“Families, in all the diverse patterns, sizes, creeds and colors they come in, are, indeed, the heart and soul of our society.” – John DeFrain (2001) Beliefs about Families and the Human Experience There is no one way to define a family. While looking at Dictionary.com, one would find many different definitions of the word “family:” some involving children, some including phrases such as “related by blood,” and a wide array of other definitions. My definition of a family is based on the importance of the members making up the family. A family can be whatever the individuals themselves consider it to be. They are their own definition. An established relationship between two or more persons based on the importance of the individuals in the relationship stands as a foundation for what I believe a family is defined as. The family can consist of husbands, wives, children, grandparents, aunts, uncles, etc. I feel that family is an important part of life and without my family, I would not be where I am today. Family provides the amount of support and love one needs to become successful.
Purposes of FLE
Family Life Educators are important to our society because they provide the knowledge necessary to have a successful family life. Family Life Education is found in many different settings and is helpful to a number of different populations. Although Family Life Educators should not be too “interventionist,” I believe they need the necessary problem-solving skills in order to achieve success with each individual they are working with. Family Life Educators exist to provide insight on what it takes to have a successful family life in regards to life events that may occur. Family Life Educators take on the role of helping to prevent problems before they arrive, or demonstrate more positive ways to deal with problems once they arise.
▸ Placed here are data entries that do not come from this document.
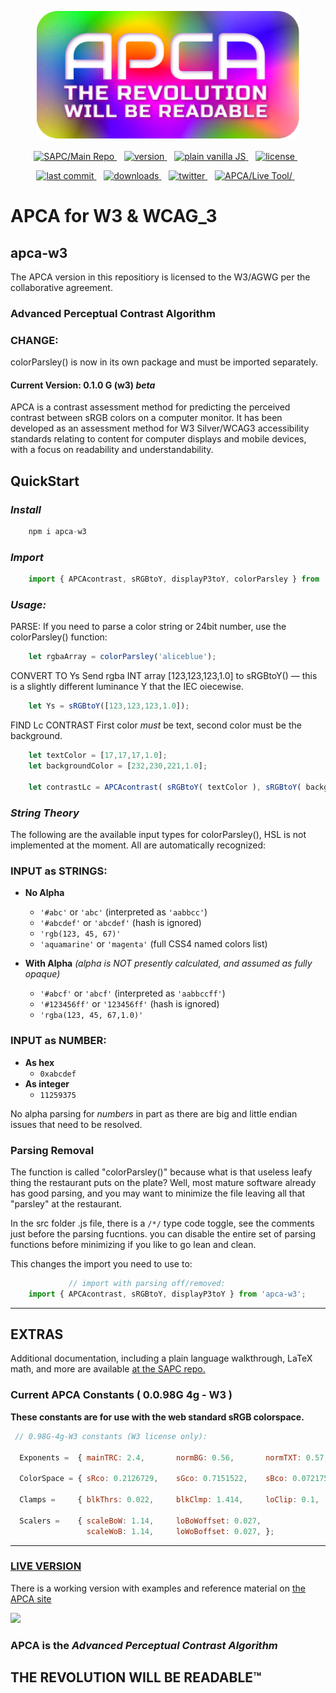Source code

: <p align="center">
 <img src="images/APCAcolor4.png"  alt="APCA The Revolution Will Be Readable" width="420"><br><br>
    
  <a href="https://github.com/Myndex/SAPC-APCA">
    <img src="https://badgen.net/badge/SAPC/Main Repo/db6b0b" alt="SAPC/Main Repo" />
  </a> &nbsp;&nbsp;  
  <a href="https://npmjs.org/package/apca-w3">
    <img src="https://badgen.net/npm/v/apca-w3?color=3000c0&icon=npm" alt="version" />
  </a> &nbsp;&nbsp;
  <a href="https://github.com/Myndex/apca-w3/src/">
    <img src="https://badgen.net/badge/JS/Vanilla/889900" alt="plain vanilla JS" />
  </a> &nbsp;&nbsp;
  <a href="https://github.com/Myndex/apca-w3/blob/master/LICENSE.md">
    <img src="https://badgen.net/badge/license/W3 • Web Use?icon=github&color=BB5FD1" alt="license" />
  </a> &nbsp;&nbsp;
</p>
<p align="center">
  <a href="https://github.com/Myndex/apca-w3">
    <img src="https://badgen.net/github/last-commit/Myndex/apca-w3/?icon=github" alt="last commit" />
  </a> &nbsp;&nbsp;
  <a href="https://npmjs.org/package/apca-w3">
    <img src="https://badgen.net/npm/dt/apca-w3?color=6000b0&icon=npm" alt="downloads" />
  </a> &nbsp;&nbsp;
  <a href="https://twitter.com/MyndexResearch">
    <img src="https://badgen.net/badge/@/MyndexResearch?icon=twitter" alt="twitter" />
  </a> &nbsp;&nbsp;
  <a href="https://www.myndex.com/APCA/">
    <img src="https://badgen.net/badge/APCA/Live Tool/db6b0b" alt="APCA/Live Tool/" />
  </a> &nbsp;&nbsp;    
</p>

# APCA for W3 & WCAG\_3
## apca-w3
The APCA version in this repositiory is licensed to the W3/AGWG per the collaborative agreement.

### Advanced Perceptual Contrast Algorithm

### CHANGE:
colorParsley() is now in its own package and must be imported separately.

#### Current Version: **0.1.0** G (w3) _beta_

APCA is a contrast assessment method for predicting the perceived contrast between sRGB colors on a computer monitor. It has been developed as an assessment method for W3 Silver/WCAG3 accessibility standards relating to content for computer displays and mobile devices, with a focus on readability and understandability.

## QuickStart
### _Install_

```javascript
    npm i apca-w3
```

### _Import_
```javascript
    import { APCAcontrast, sRGBtoY, displayP3toY, colorParsley } from 'apca-w3';
```
### _Usage:_
PARSE:
If you need to parse a color string or 24bit number, use the colorParsley() function:
```javascript
    let rgbaArray = colorParsley('aliceblue');
```
CONVERT TO Ys
Send rgba INT array [123,123,123,1.0] to sRGBtoY() — this is a slightly different luminance Y that the IEC oiecewise.

```javascript
    let Ys = sRGBtoY([123,123,123,1.0]);
```
FIND Lc CONTRAST
First color _must_ be text, second color must be the background.

```javascript
    let textColor = [17,17,17,1.0];
    let backgroundColor = [232,230,221,1.0];
    
    let contrastLc = APCAcontrast( sRGBtoY( textColor ), sRGBtoY( backgroundColor ) );
```
### _String Theory_
The following are the available input types for colorParsley(), HSL is not implemented at the moment. All are automatically recognized:

### INPUT as STRINGS:
- **No Alpha**
    - ` '#abc' ` or ` 'abc' ` (interpreted as ` 'aabbcc' `)
    - ` '#abcdef' ` or ` 'abcdef' ` (hash is ignored)
    - ` 'rgb(123, 45, 67)' `
    - ` 'aquamarine' ` or ` 'magenta' ` (full CSS4 named colors list)

- **With Alpha** _(alpha is NOT presently calculated, and assumed as fully opaque)_
    - ` '#abcf' ` or ` 'abcf' ` (interpreted as ` 'aabbccff' `)
    - ` '#123456ff' ` or ` '123456ff' ` (hash is ignored)
    - ` 'rgba(123, 45, 67,1.0)' `

### INPUT as NUMBER:
- **As hex**
    - ` 0xabcdef `
- **As integer**
    - ` 11259375 `

No alpha parsing for _numbers_ in part as there are big and little endian issues that need to be resolved.

### Parsing Removal
The function is called "colorParsley()" because what is that useless leafy thing the restaurant puts on the plate?  Well, most mature software already has good parsing, and you may want to minimize the file leaving all that "parsley" at the restaurant.

In the src folder .js file, there is a ` /*/ ` type code toggle, see the comments just before the parsing fucntions. you can disable the entire set of parsing functions before minimizing if you like to go lean and clean.

This changes the import you need to use to:

```javascript
             // import with parsing off/removed:
    import { APCAcontrast, sRGBtoY, displayP3toY } from 'apca-w3';
```

-----
## EXTRAS
Additional documentation, including a plain language walkthrough, LaTeX math, and more are available [at the SAPC repo.](https://github.com/Myndex/SAPC-APCA)

### Current APCA Constants ( 0.0.98G 4g - W3 )
**These constants are for use with the web standard sRGB colorspace.**
```javascript
 // 0.98G-4g-W3 constants (W3 license only):
    
  Exponents =  { mainTRC: 2.4,       normBG: 0.56,       normTXT: 0.57,     revTXT: 0.62,     revBG: 0.65, };
  
  ColorSpace = { sRco: 0.2126729,    sGco: 0.7151522,    sBco: 0.0721750, };
    
  Clamps =     { blkThrs: 0.022,     blkClmp: 1.414,     loClip: 0.1,     deltaYmin: 0.0005, };
        
  Scalers =    { scaleBoW: 1.14,     loBoWoffset: 0.027, 
                 scaleWoB: 1.14,     loWoBoffset: 0.027, };	
```    

----- 
### [LIVE VERSION][APCAsite]
There is a working version with examples and reference material on [the APCA site][APCAsite]

[APCAsite]: https://www.myndex.com/APCA/

[![](https://raw.githubusercontent.com/Myndex/SAPC-APCA/master/images/Myndex_eye_cielabWide.png)](https://github.com/Myndex)

### APCA is the _Advanced Perceptual Contrast Algorithm_
## THE REVOLUTION WILL BE READABLE™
Beliefs about Content of Outreach FLE
Families need to know the research and information about what is correct and incorrect in terms of family life. At the same time, they may have experiences that have led them to a way of thinking that may or may not be correct. If a Family Life Educator has strong values about a certain topic, he or she may feel the need to spread awareness and education about that topic to families. The Family Life Educator should, however, leave out his or her own personal biases when working with families. For example: say a Family Life Educator is pro-life, rejecting the idea of aborting a fetus. That Family Life Educator may choose to focus on topics such as the adoption process, single parent living, or resources in the community for young mothers. This is just one example of the many topics Family Life Educators can teach families about. They are there to give information and spread their knowledge of families to better both the individual and the family as a whole.
Process of Learning for Families in Outreach Settings
I believe that families and individuals learn most effectively by setting precise learning goals. Setting goals for oneself and one’s family is very important when dealing with life events that may impact the family.